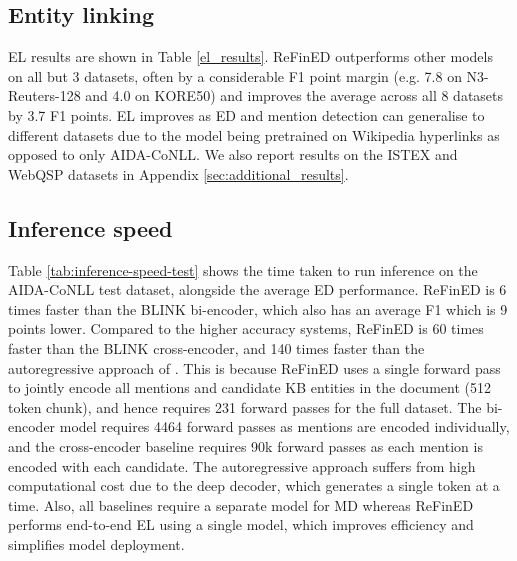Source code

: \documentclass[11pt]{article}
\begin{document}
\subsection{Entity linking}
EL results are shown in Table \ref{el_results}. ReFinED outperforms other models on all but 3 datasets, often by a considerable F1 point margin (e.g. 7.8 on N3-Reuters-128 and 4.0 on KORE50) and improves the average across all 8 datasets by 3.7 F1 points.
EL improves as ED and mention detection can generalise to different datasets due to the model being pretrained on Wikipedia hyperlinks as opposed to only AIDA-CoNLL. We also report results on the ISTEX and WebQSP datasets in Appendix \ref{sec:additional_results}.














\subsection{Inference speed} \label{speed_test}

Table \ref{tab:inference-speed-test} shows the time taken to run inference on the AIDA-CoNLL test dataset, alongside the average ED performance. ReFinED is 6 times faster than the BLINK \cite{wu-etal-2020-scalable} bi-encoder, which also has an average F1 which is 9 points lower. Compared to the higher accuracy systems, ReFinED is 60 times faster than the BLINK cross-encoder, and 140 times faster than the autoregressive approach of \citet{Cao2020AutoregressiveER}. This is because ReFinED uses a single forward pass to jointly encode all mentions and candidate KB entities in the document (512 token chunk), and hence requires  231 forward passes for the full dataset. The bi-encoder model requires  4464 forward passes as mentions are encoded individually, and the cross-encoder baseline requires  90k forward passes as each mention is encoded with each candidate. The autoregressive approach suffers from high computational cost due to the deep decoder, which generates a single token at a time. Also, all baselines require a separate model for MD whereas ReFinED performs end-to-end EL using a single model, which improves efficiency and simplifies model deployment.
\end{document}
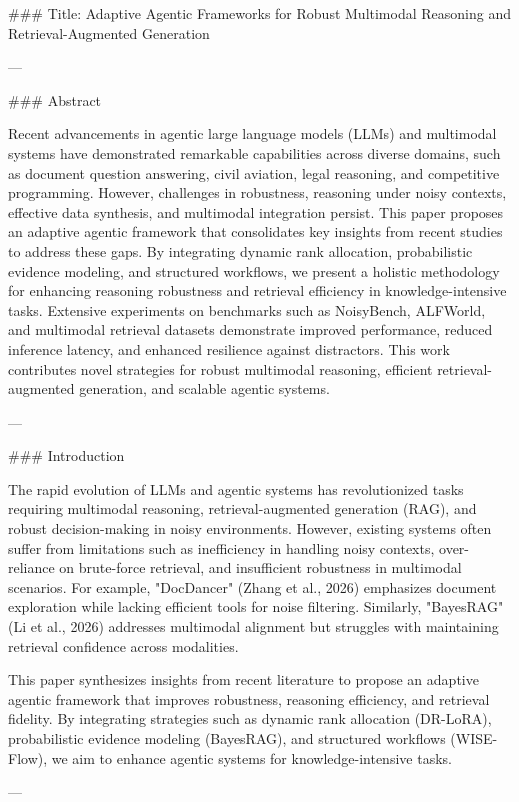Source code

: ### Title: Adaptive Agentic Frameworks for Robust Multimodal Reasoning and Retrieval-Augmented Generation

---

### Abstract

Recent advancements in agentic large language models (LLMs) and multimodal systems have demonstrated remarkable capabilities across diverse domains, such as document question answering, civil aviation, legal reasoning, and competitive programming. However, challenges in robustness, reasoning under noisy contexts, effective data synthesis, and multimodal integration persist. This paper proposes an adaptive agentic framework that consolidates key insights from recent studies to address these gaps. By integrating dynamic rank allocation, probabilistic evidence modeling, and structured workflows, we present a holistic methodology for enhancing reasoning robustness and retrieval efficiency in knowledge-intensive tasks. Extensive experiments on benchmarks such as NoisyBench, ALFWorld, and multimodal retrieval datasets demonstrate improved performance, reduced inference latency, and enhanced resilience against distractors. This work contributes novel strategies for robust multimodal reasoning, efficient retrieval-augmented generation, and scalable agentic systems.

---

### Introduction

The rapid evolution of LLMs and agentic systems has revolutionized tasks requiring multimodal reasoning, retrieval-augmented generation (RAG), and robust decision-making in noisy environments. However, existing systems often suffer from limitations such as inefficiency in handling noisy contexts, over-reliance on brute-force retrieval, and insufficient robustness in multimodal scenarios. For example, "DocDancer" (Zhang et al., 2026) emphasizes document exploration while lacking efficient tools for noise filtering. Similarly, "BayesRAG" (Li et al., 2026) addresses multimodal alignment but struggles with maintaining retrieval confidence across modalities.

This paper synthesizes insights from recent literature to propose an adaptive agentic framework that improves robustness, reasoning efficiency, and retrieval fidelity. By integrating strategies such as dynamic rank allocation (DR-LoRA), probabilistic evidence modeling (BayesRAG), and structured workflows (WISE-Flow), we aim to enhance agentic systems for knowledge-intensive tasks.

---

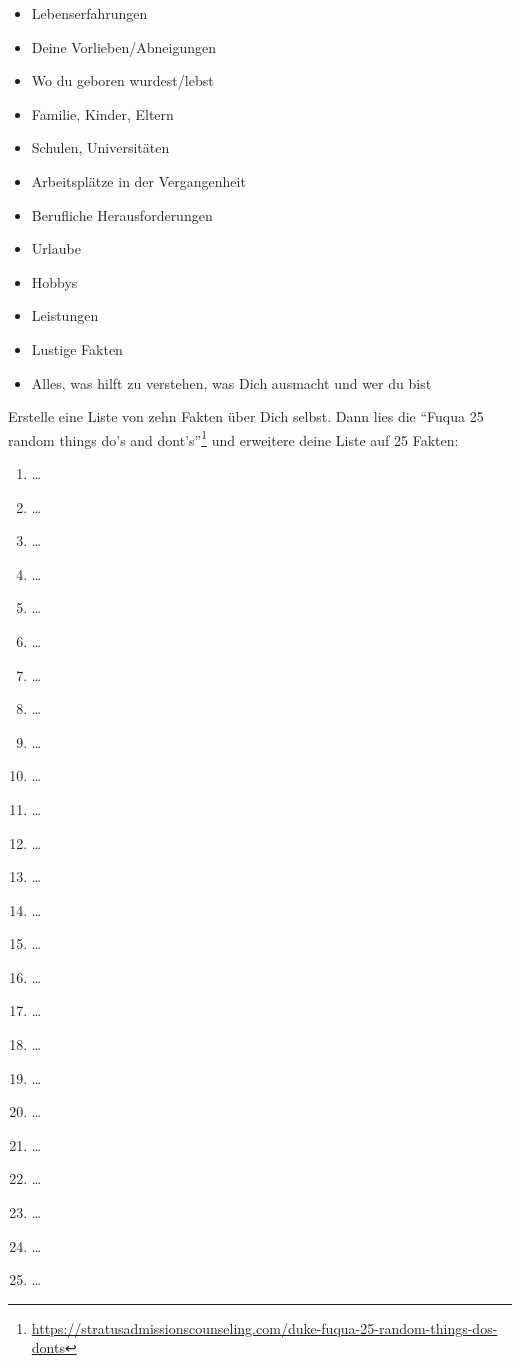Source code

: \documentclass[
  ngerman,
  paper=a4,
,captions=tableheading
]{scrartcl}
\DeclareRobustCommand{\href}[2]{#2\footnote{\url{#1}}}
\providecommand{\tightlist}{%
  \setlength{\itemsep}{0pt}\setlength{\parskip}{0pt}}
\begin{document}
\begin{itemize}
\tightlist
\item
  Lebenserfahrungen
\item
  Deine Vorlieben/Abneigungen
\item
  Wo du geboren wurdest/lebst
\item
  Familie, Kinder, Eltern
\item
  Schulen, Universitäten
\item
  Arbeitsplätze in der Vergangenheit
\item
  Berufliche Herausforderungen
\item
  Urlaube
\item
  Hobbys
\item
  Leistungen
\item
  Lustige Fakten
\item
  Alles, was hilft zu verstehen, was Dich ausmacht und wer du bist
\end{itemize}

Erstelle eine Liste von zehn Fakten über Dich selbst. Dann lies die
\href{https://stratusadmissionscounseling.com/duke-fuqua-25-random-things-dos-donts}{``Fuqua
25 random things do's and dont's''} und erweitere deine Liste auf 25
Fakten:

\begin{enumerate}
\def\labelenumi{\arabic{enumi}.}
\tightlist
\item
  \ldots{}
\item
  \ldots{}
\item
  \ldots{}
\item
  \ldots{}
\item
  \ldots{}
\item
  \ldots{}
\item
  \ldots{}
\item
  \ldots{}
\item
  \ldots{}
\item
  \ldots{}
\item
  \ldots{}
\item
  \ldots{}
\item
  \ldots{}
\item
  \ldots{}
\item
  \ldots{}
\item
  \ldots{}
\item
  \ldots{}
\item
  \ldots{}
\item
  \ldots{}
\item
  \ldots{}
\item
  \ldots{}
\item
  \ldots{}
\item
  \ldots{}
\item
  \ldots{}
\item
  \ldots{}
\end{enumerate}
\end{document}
+ + + + +
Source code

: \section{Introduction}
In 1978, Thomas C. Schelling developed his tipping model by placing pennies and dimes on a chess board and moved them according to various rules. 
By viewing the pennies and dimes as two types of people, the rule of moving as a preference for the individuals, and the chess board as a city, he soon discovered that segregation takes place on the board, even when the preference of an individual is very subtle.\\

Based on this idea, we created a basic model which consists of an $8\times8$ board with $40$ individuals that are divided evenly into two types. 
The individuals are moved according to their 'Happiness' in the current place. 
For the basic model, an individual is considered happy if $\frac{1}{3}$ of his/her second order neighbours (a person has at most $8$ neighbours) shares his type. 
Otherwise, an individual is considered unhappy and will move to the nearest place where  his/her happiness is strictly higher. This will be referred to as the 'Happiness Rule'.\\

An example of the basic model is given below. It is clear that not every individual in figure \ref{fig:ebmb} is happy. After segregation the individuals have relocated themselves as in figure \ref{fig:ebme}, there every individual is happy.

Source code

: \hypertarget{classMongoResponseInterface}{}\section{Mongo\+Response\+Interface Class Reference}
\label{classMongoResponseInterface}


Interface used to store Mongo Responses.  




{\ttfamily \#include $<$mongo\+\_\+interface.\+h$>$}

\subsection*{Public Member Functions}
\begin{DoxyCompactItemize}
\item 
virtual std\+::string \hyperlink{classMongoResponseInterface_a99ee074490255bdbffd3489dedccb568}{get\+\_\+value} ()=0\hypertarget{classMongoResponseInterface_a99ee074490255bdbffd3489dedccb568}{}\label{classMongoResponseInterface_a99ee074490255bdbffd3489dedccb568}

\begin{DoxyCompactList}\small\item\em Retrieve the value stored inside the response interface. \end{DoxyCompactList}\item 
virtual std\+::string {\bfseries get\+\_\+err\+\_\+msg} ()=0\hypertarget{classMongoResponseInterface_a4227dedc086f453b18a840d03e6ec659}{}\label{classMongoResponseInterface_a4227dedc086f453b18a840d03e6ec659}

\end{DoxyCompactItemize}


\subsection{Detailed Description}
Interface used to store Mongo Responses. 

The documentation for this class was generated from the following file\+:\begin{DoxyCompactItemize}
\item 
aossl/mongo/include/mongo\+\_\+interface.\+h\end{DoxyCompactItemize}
+ + + + +
* **Work to be completed**: Copy each line from the data above that includes "dimes".

* **Solution**:
In 1978, Thomas C. Schelling developed his tipping model by placing pennies and dimes on a chess board and moved them according to various rules. 
By viewing the pennies and dimes as two types of people, the rule of moving as a preference for the individuals, and the chess board as a city, he soon discovered that segregation takes place on the board, even when the preference of an individual is very subtle.\\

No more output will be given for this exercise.